Bu ustaların dışında, sinemaya iş dünyasından girdiği halde Türkiye'de başarılı filmlerin yapımcısı, senaristi ve yönetmeni bir isim dikkati çekiyor: Mehmet Tanrısever. Hayat hikayesi, sinemaya bakışı ve hedefleri üzerinde durmak lazım. 1953 yılında Konya'nın Bozkır Bağyurdu köyünde dünyaya gelen Tanrısever, ilkokulu bitirir bitirmez çalışma hayatına atıldı. Henüz küçük yaşta iken girişimci ve aktif kişiliği ile dikkat çekti. Küçük yaşta İstanbul'a geldi ve birçok zorluklarla savaşıp sürekli çalıştı. Bir zamanlar Türkiye'nin önemli firmalarından biri olan Mert Çelik'i kurdu. 28 Şubat sürecinin ardından işleri bozuldu. Uzunca bir süre zarar etti. 2008 yılında fabrikasını kapatmak zorunda kaldı, ancak sinema alanında çalışmaya devam etti. Tanrısever, "ikinci kanadım" dediği sinemaya 1989 yılında Feza Film'i kurarak girdi. Yapımcılığını ve yönetmenliğini üstlendiği bazı filmleri, uluslararası ödüller aldı, seyredilme rekoru kırdı. Evli ve 3 çocuk babası olan Tanrısever, yapımcı ve yönetmen olduğu gibi aynı zamanda etrafına pozitif enerji veren bir düşünce adamıdır. Var olmanın Yolunda Zengin Olmak adlı biyografi kitabı, onun bu yönünü yansıtır.

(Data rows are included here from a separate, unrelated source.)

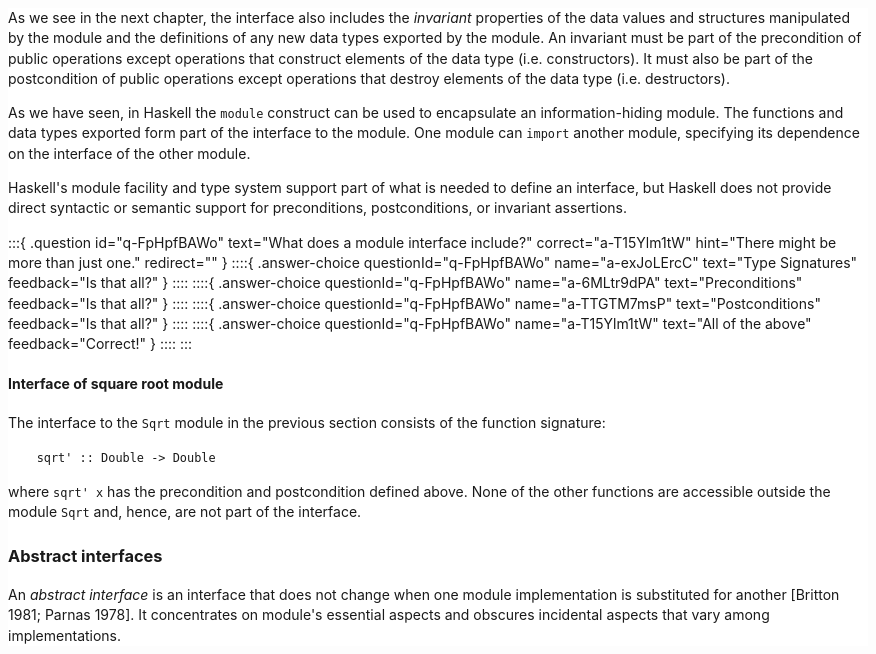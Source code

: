 As we see in the next chapter, the interface also includes the
_invariant_ properties of the data values and structures manipulated
by the module and the definitions of any new data types exported by
the module. An invariant must be part of the precondition of public
operations except operations that construct elements of the data type
(i.e. constructors). It must also be part of the postcondition of
public operations except operations that destroy elements of the data
type (i.e. destructors).

As we have seen, in Haskell the `module` construct can be used to
encapsulate an information-hiding module. The functions and data types
exported form part of the interface to the module. One module can
`import` another module, specifying its dependence on the interface of
the other module.

Haskell's module facility and type system support part of what is
needed to define an interface, but Haskell does not provide direct
syntactic or semantic support for preconditions, postconditions, or
invariant assertions.

:::{ .question id="q-FpHpfBAWo" text="What does a module interface include?" correct="a-T15Ylm1tW" hint="There might be more than just one." redirect="" }
::::{ .answer-choice questionId="q-FpHpfBAWo" name="a-exJoLErcC" text="Type Signatures" feedback="Is that all?" }
::::
::::{ .answer-choice questionId="q-FpHpfBAWo" name="a-6MLtr9dPA" text="Preconditions" feedback="Is that all?" }
::::
::::{ .answer-choice questionId="q-FpHpfBAWo" name="a-TTGTM7msP" text="Postconditions" feedback="Is that all?" }
::::
::::{ .answer-choice questionId="q-FpHpfBAWo" name="a-T15Ylm1tW" text="All of the above" feedback="Correct!" }
::::
:::

#### Interface of square root module

The interface to the `Sqrt` module in the previous section consists of
the function signature:

```{.haskell}
    sqrt' :: Double -> Double
```

where `sqrt' x` has the precondition and postcondition defined
above. None of the other functions are accessible outside the module
`Sqrt` and, hence, are not part of the interface.

### Abstract interfaces

An _abstract interface_ is an interface that does not change when one
module implementation is substituted for another \[Britton 1981;
Parnas 1978\]. It concentrates on module's essential aspects and
obscures incidental aspects that vary among implementations.
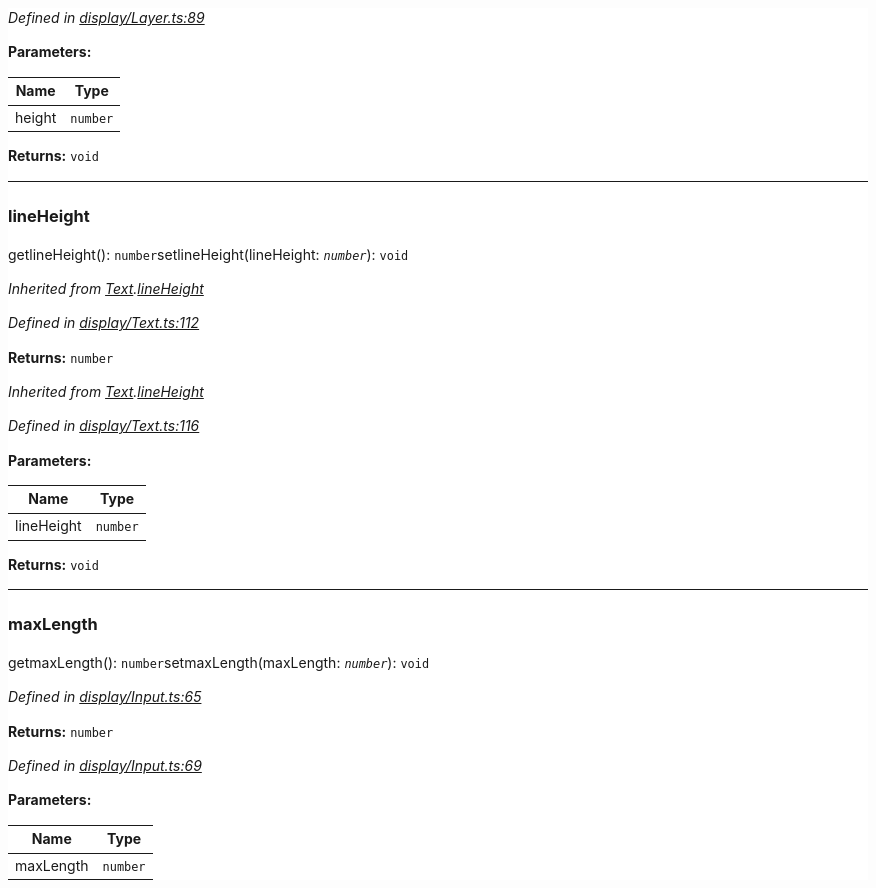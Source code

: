 *Defined in [display/Layer.ts:89](https://github.com/Lanfei/playable.js/blob/877c13c/src/display/Layer.ts#L89)*

**Parameters:**

| Name | Type |
| ------ | ------ |
| height | `number` |

**Returns:** `void`

___
<a id="lineheight"></a>

###  lineHeight

getlineHeight(): `number`setlineHeight(lineHeight: *`number`*): `void`

*Inherited from [Text](text.md).[lineHeight](text.md#lineheight)*

*Defined in [display/Text.ts:112](https://github.com/Lanfei/playable.js/blob/877c13c/src/display/Text.ts#L112)*

**Returns:** `number`

*Inherited from [Text](text.md).[lineHeight](text.md#lineheight)*

*Defined in [display/Text.ts:116](https://github.com/Lanfei/playable.js/blob/877c13c/src/display/Text.ts#L116)*

**Parameters:**

| Name | Type |
| ------ | ------ |
| lineHeight | `number` |

**Returns:** `void`

___
<a id="maxlength"></a>

###  maxLength

getmaxLength(): `number`setmaxLength(maxLength: *`number`*): `void`

*Defined in [display/Input.ts:65](https://github.com/Lanfei/playable.js/blob/877c13c/src/display/Input.ts#L65)*

**Returns:** `number`

*Defined in [display/Input.ts:69](https://github.com/Lanfei/playable.js/blob/877c13c/src/display/Input.ts#L69)*

**Parameters:**

| Name | Type |
| ------ | ------ |
| maxLength | `number` |
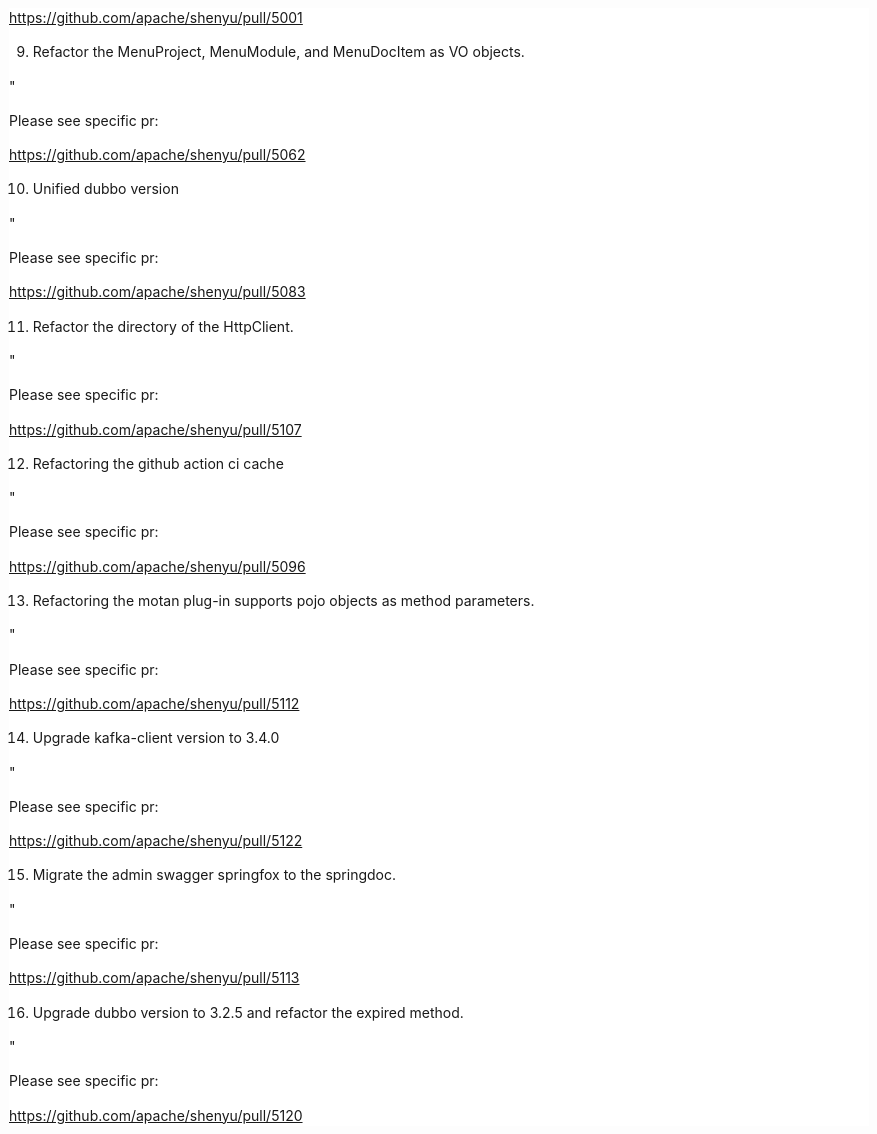 https://github.com/apache/shenyu/pull/5001

9. Refactor the MenuProject, MenuModule, and MenuDocItem as VO objects.

"

Please see specific pr:

https://github.com/apache/shenyu/pull/5062

10. Unified dubbo version

"

Please see specific pr:

https://github.com/apache/shenyu/pull/5083

11. Refactor the directory of the HttpClient.

"

Please see specific pr:

https://github.com/apache/shenyu/pull/5107

12. Refactoring the github action ci cache

"

Please see specific pr:

https://github.com/apache/shenyu/pull/5096

13. Refactoring the motan plug-in supports pojo objects as method parameters.

"

Please see specific pr:

https://github.com/apache/shenyu/pull/5112

14. Upgrade kafka-client version to 3.4.0

"

Please see specific pr:

https://github.com/apache/shenyu/pull/5122

15. Migrate the admin swagger springfox to the springdoc.

"

Please see specific pr:

https://github.com/apache/shenyu/pull/5113

16. Upgrade dubbo version to 3.2.5 and refactor the expired method.

"

Please see specific pr:

https://github.com/apache/shenyu/pull/5120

Tanrısever'in sinema serüveni aslında çok eskilere dayanır. Bir röportajında sinemanın çocukluk rüyası olduğunu belirtir ve şöyle der: "Çocukluk hayalim sinema ile hayallerimi gerçekleştirdim. Sinema benim cennetimdi. Orada kendimi farklı dünyalarda hissediyordum. Farklı alemlere dalıyor çeşitli hayaller kuruyordum. Beni o kadar etkiliyordu her şeyin sinemadan ibaret olduğunu ve beni başka bir şeyin mutlu edemeyeceğini düşünüyordum. Orda oynayanlar aslında bendim. Orda yaşayanlar aslında bendim. Sinema bendim. Ben de sinemaydım. İleride mutlaka sinema ile uğraşacağım diyordum. Eğer dünyada cennet varsa işte bu sinemadır diye düşünüyordum."

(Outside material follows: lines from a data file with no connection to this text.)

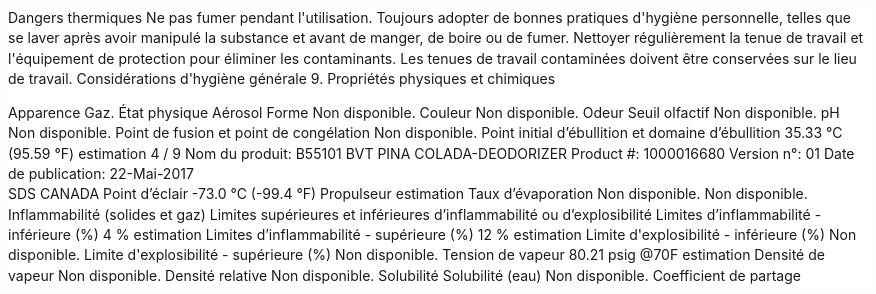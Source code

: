Dangers thermiques
Ne pas fumer pendant l'utilisation. Toujours adopter de bonnes pratiques d'hygiène personnelle,
telles que se laver après avoir manipulé la substance et avant de manger, de boire ou de fumer.
Nettoyer régulièrement la tenue de travail et l'équipement de protection pour éliminer les
contaminants. Les tenues de travail contaminées doivent être conservées sur le lieu de travail.
Considérations d'hygiène
générale
9. Propriétés physiques et chimiques
 
 
     
Apparence
Gaz.
État physique
Aérosol
Forme
Non disponible.
Couleur
Non disponible.
Odeur
Seuil olfactif
Non disponible.
pH
Non disponible.
Point de fusion et point de
congélation
Non disponible.
Point initial d’ébullition et
domaine
d’ébullition
35.33 °C (95.59 °F) estimation
4 / 9
Nom du produit:  B55101 BVT PINA COLADA-DEODORIZER
Product #: 1000016680    Version n°: 01    Date de publication: 22-Mai-2017    
SDS CANADA
Point d’éclair
-73.0 °C (-99.4 °F) Propulseur estimation
Taux d’évaporation
Non disponible.
Non disponible.
Inflammabilité (solides et gaz)
Limites supérieures et inférieures
d’inflammabilité ou d’explosibilité
Limites d’inflammabilité -
inférieure (%)
4 %  estimation
Limites d’inflammabilité -
supérieure (%)
12 %  estimation
Limite d'explosibilité -
inférieure (%)
Non disponible.
Limite d'explosibilité -
supérieure (%)
Non disponible.
Tension de vapeur
80.21 psig @70F estimation
Densité de vapeur
Non disponible.
Densité relative
Non disponible.
Solubilité
Solubilité (eau)
Non disponible.
Coefficient de partage
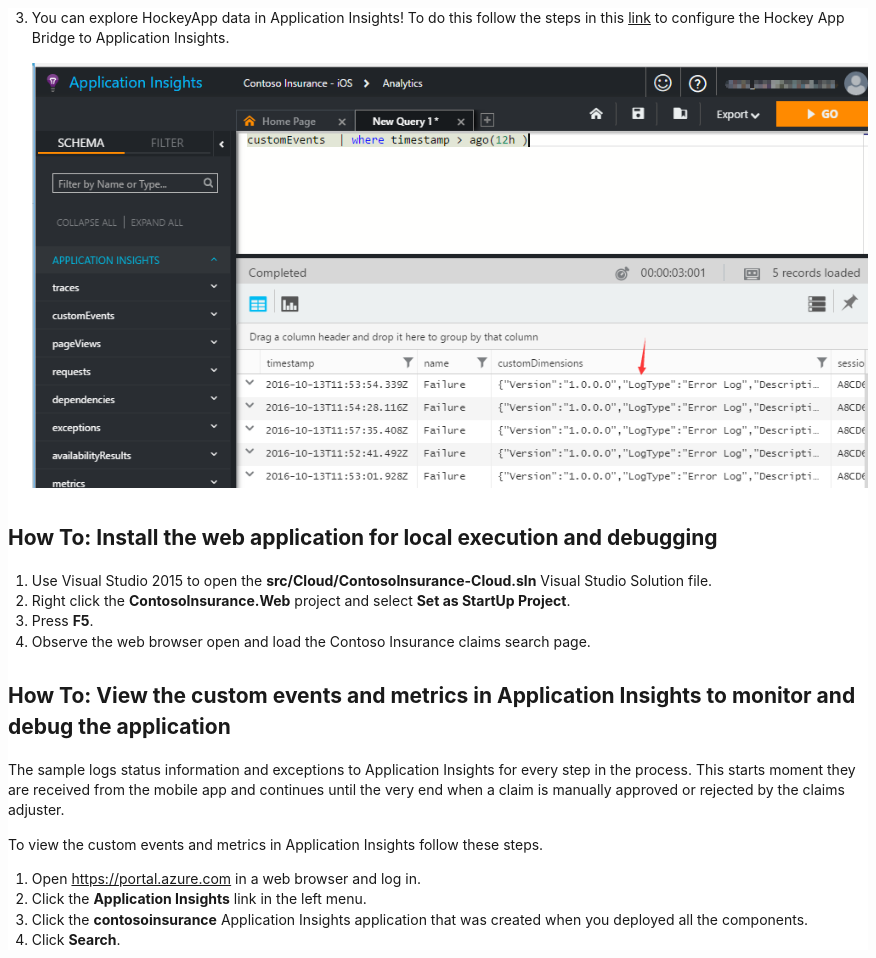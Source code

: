 3. You can explore HockeyApp data in Application Insights!  To do this follow the steps in this [link](https://azure.microsoft.com/en-us/documentation/articles/app-insights-hockeyapp-bridge-app/ "Exploring HockeyApp data in Application Insights") to configure the Hockey App Bridge to Application Insights.

    ![](Images/Deployment/HockeyApp-Insight.png)

## How To: Install the web application for local execution and debugging ##

1. Use Visual Studio 2015 to open the **src/Cloud/ContosoInsurance-Cloud.sln** Visual Studio Solution file.
2. Right click the **ContosoInsurance.Web** project and select **Set as StartUp Project**.  
3. Press **F5**.
4. Observe the web browser open and load the Contoso Insurance claims search page.

## How To: View the custom events and metrics in Application Insights to monitor and debug the application

The sample logs status information and exceptions to Application Insights for every step in the process.  This starts moment they are received from the mobile app and continues until the very end when a claim is manually approved or rejected by the claims adjuster.

To view the custom events and metrics in Application Insights follow these steps.

1. Open https://portal.azure.com in a web browser and log in.
2. Click the **Application Insights** link in the left menu.
3. Click the **contosoinsurance** Application Insights application that was created when you deployed all the components.
4. Click **Search**.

İlk olarak Minyeli Abdullah ile Türk sinemasında adını duyuran Tanrısever, bu filmin başarılı olması üzerine devamını çekti. Senaryo yazarlığını ve yönetmenliğini yaptığı ilk film ise 1991'de çektiği Sürgün'dü. Büyük ilgi gören Sürgün, uluslararası 4 ödül aldı. Aynı dönemde birçok yerli filmin de yapımcılığını üstlendi. Çizme (1991) ve Benim Zaferim (Cemal Kamacı, 1991) ile yapımcılığa devam etti. 1994 yılında Garip Bir Koleksiyoncu filminin yapımcılığını da üstlendi. Bir süre sinemaya ara verdikten sonra 2011 yılında Hür Adam (Bediüzzaman Said Nursi)filmi ile yeniden sinemaseverlerin karşısına çıktı. İlgi gören film, uluslararası 12 festivalde finale kalarak 2 ödül kazandı. Sinemacımız, şimdi Çanakkale filmini hazırlıyor.

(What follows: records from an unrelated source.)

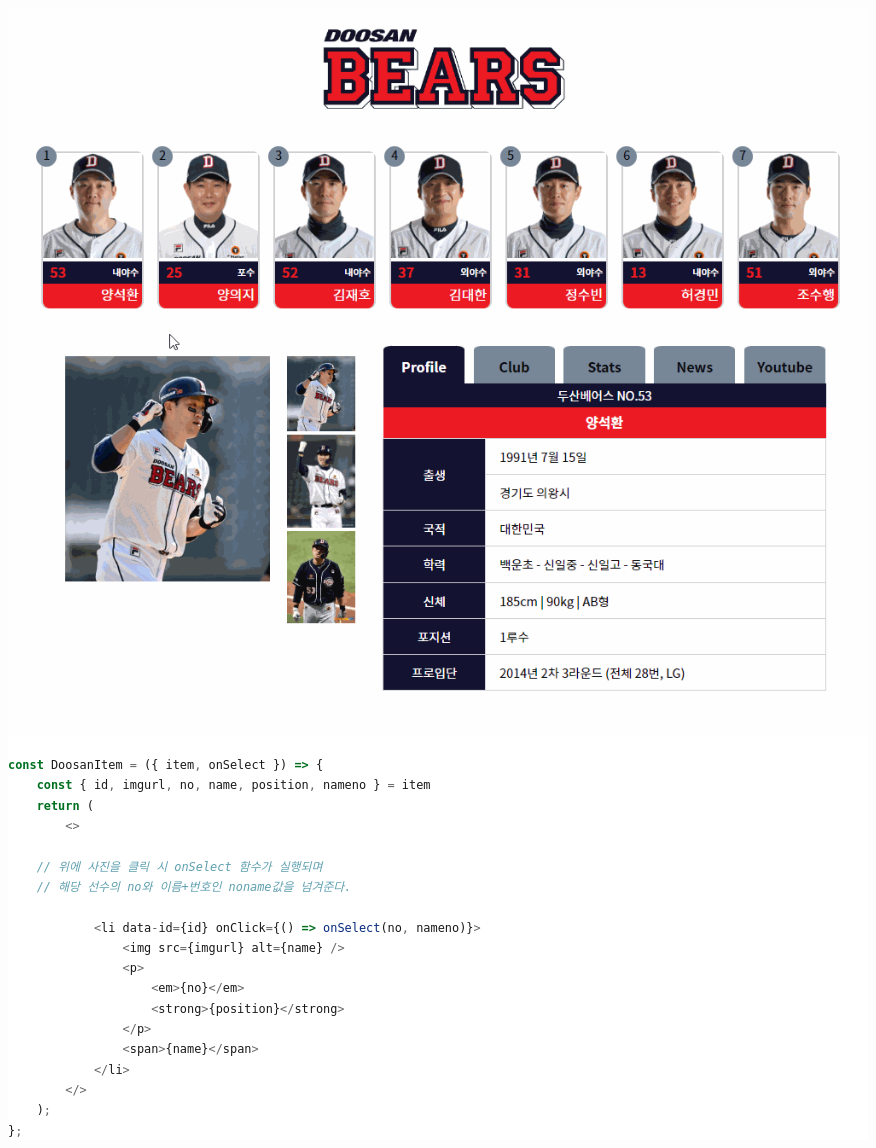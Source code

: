 <img src="mdimg/select.gif">

```javascript
const DoosanItem = ({ item, onSelect }) => {
    const { id, imgurl, no, name, position, nameno } = item
    return (
        <>

	// 위에 사진을 클릭 시 onSelect 함수가 실행되며 
	// 해당 선수의 no와 이름+번호인 noname값을 넘겨준다.

            <li data-id={id} onClick={() => onSelect(no, nameno)}>
                <img src={imgurl} alt={name} />
                <p>
                    <em>{no}</em>
                    <strong>{position}</strong>
                </p>
                <span>{name}</span>
            </li>
        </>
    );
};
```

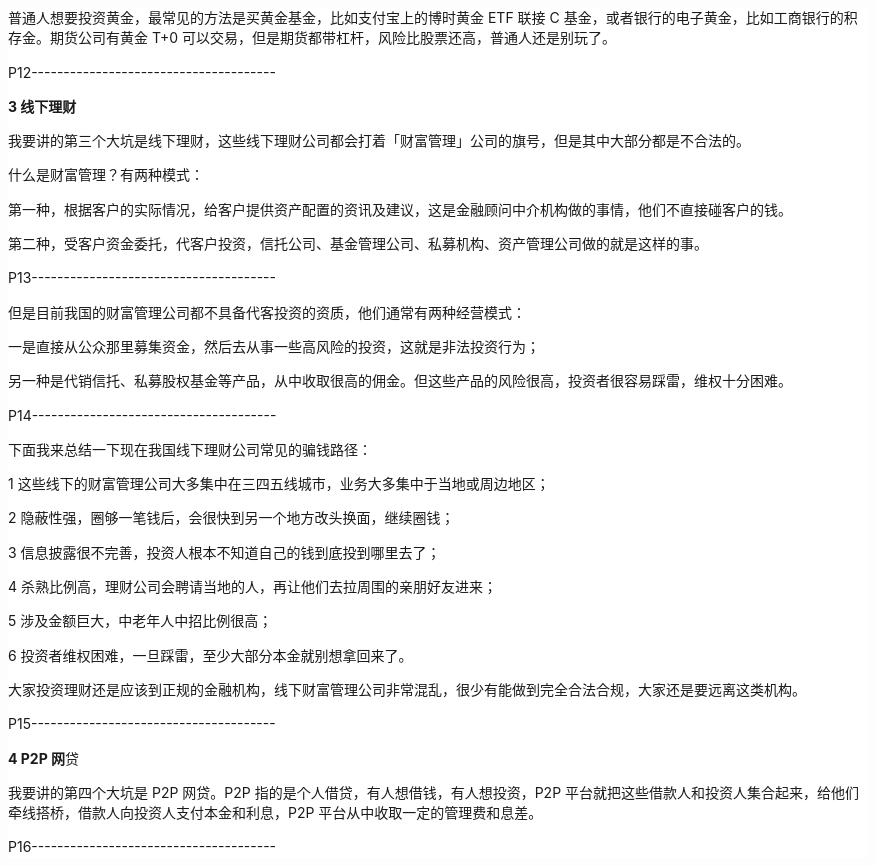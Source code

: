 普通人想要投资黄金，最常见的方法是买黄金基金，比如支付宝上的博时黄金 ETF 联接 C 基金，或者银行的电子黄金，比如工商银行的积存金。期货公司有黄金 T+0 可以交易，但是期货都带杠杆，风险比股票还高，普通人还是别玩了。


P12--------------------------------------


**3 线下理财**


我要讲的第三个大坑是线下理财，这些线下理财公司都会打着「财富管理」公司的旗号，但是其中大部分都是不合法的。


什么是财富管理？有两种模式：


第一种，根据客户的实际情况，给客户提供资产配置的资讯及建议，这是金融顾问中介机构做的事情，他们不直接碰客户的钱。


第二种，受客户资金委托，代客户投资，信托公司、基金管理公司、私募机构、资产管理公司做的就是这样的事。


P13--------------------------------------


但是目前我国的财富管理公司都不具备代客投资的资质，他们通常有两种经营模式：


一是直接从公众那里募集资金，然后去从事一些高风险的投资，这就是非法投资行为；


另一种是代销信托、私募股权基金等产品，从中收取很高的佣金。但这些产品的风险很高，投资者很容易踩雷，维权十分困难。


P14--------------------------------------


下面我来总结一下现在我国线下理财公司常见的骗钱路径：


1 这些线下的财富管理公司大多集中在三四五线城市，业务大多集中于当地或周边地区；


2 隐蔽性强，圈够一笔钱后，会很快到另一个地方改头换面，继续圈钱；


3 信息披露很不完善，投资人根本不知道自己的钱到底投到哪里去了；


4 杀熟比例高，理财公司会聘请当地的人，再让他们去拉周围的亲朋好友进来；


5 涉及金额巨大，中老年人中招比例很高；


6 投资者维权困难，一旦踩雷，至少大部分本金就别想拿回来了。


大家投资理财还是应该到正规的金融机构，线下财富管理公司非常混乱，很少有能做到完全合法合规，大家还是要远离这类机构。


P15--------------------------------------


**4 P2P 网**贷


我要讲的第四个大坑是 P2P 网贷。P2P 指的是个人借贷，有人想借钱，有人想投资，P2P 平台就把这些借款人和投资人集合起来，给他们牵线搭桥，借款人向投资人支付本金和利息，P2P 平台从中收取一定的管理费和息差。


P16--------------------------------------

Mehmet Tanrısever bir inanç, dava, heyecan ve aksiyon adamıdır. Memleket sevdalısıdır. Çocukluğundan beri rüyalarını süsleyen sinema onun için büyülü bir ortam olduğu kadar aynı zamanda ideallerine hizmet edebileceği önemli bir alandır. Bu yüzden yedinci sanata içten bağlı, yürekten vurgun, gönülden tutkundur. Sanatkarımız, ESKADER'in Babıali Sohbetleri'ne 6 Mart Perşembe akşamı saat 18.00'de konuşmacı olarak katılıp "Sinema ve Medeniyet" ilişkilerini anlatacak. Toplantıya bir çok senarist, yönetmen ve oyuncu katılacak. Sinemasever okuyucularımı bu önemli toplantıya beklerim.